Hedge funds ready to resist Greek bond buy-back
Hedge funds are preparing to resist Greece’s attempt to cut its debt by holding out against a government bond buy-back in the hope of bigger gains later.
Greece had to offer a higher price than expected at a €10 billion buy-back on Monday after hedge funds buying bonds pushed prices higher.
Resisting the urge to bank a quick profit, hedge funds will rely on the fact many bondholders will tender their holdings in the buy-back. That will leave Greece with less debt, underpinning the value of what remains.
Payouts and holdouts
Some managers are now convinced that international lenders will do whatever it takes to keep Greece in the euro, improving the chances of payouts to bondholders.
Hans Humes, chief investment officer of New York-based Greylock Capital, said he planned to hold onto shorter-dated bonds, tender his long-dated Greek bonds in the buy-back and then buy more shorter-dated debt, keeping the size of his positions in the country’s debt about the same.
“Where else are you going to get such a great yield in the short end?” he said. “There is nothing else as good as this from a risk-reward perspective in Europe right now.”
Others said the buy-back had put a floor under the price and limited the downside while still offering potential future gains.
Hedge fund holdouts are unlikely to prevent the buy-back from getting over the line, according to Nomura analysis, because of participation from banks.

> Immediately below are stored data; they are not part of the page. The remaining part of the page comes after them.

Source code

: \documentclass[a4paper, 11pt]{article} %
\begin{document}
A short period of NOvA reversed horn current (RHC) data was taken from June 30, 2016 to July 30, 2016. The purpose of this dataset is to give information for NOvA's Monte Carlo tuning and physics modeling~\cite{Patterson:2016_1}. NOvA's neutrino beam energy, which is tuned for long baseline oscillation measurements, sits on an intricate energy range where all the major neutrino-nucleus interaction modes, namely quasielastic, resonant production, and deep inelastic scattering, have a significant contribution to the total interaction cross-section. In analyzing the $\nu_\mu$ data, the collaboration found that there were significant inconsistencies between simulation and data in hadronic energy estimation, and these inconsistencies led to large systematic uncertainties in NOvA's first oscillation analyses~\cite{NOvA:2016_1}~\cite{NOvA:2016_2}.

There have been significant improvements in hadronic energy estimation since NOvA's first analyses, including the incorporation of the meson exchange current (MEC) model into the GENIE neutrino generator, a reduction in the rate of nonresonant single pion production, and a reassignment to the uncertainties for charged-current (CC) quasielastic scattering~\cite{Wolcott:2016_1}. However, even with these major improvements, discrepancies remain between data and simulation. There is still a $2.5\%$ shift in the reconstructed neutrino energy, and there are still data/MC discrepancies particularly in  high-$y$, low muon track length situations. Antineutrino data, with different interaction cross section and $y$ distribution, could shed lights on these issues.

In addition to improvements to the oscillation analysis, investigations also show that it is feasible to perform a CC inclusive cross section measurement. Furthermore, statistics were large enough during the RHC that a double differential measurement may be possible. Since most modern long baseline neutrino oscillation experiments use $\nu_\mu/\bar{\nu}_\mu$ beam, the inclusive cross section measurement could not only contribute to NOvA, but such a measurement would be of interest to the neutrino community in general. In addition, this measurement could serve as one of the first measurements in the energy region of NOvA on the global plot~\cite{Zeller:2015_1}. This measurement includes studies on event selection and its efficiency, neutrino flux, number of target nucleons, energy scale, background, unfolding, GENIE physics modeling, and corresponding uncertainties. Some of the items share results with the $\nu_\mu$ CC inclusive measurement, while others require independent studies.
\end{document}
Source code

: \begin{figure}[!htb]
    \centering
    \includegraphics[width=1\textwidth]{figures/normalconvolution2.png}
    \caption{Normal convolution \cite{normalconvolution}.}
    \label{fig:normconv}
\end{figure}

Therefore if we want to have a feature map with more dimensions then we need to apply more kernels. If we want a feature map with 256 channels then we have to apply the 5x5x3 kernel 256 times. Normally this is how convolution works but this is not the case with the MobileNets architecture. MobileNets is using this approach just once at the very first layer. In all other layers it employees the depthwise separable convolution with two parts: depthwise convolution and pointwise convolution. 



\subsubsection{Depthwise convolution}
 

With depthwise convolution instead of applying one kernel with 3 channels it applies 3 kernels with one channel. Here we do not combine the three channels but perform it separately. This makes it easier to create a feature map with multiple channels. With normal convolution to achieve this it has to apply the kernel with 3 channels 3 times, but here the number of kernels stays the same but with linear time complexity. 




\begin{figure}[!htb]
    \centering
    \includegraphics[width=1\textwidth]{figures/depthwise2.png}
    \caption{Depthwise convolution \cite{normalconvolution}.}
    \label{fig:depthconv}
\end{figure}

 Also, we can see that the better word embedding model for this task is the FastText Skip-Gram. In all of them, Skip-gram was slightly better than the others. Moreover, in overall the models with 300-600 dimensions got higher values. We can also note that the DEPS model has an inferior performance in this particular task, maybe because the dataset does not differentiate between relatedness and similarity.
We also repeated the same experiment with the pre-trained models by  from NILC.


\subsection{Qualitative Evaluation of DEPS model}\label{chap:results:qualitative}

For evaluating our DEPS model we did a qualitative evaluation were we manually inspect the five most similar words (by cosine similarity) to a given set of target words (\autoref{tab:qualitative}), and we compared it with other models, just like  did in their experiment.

Hedge funds were estimated to hold up to €25 billion out of the total €63 billion in private creditors’ hands.
Funds are wary of disclosing whether or not they will accept the buy-back for fear of weakening their positions. Many will be hoping others will take up the offer, increasing their potential payout.
Those that do hold out may take comfort from Greece’s about-face in May when it paid in full the holders of one bond who rejected debt exchange in February.
The government had said at the time of the offer in March that anyone who rejected it would get nothing.
Funds will also be buoyed by legal safeguards they now enjoy as bondholders. Under Greece’s €206 billion restructuring in March, old Greek law bonds were traded in for new bonds issued under English law, which offers investors more protections.
Managers are also getting excited about court rulings in the long-running legal battle between Argentina and holdout creditors, including US hedge fund Elliott Management, which have said Argentina must pay holders of restructured bonds and holdouts simultaneously.
Greece has not specified the value of bonds it hopes to buy back, but if it spends the full €10 billion at an average price of 34 per cent it can buy €28 billion worth, Nomura economist Dimitris Drakopoulos said in a note. With Greek, Cypriot and EU state banks almost certain to tender close to €20 billion of their holdings, getting hedge funds to tender another €8 billion at the higher prices “seems a reasonable and likely outcome”, Mr Drakopoulos said.
Many of the hedge funds built up positions when Greek bonds were as low as 11 cent on the euro after the national election in June, when the country looked close to exiting the euro. Funds refusing to participate in the buy-back are betting that the smaller amount of private debt left over will rise in price and they are less likely to face losses.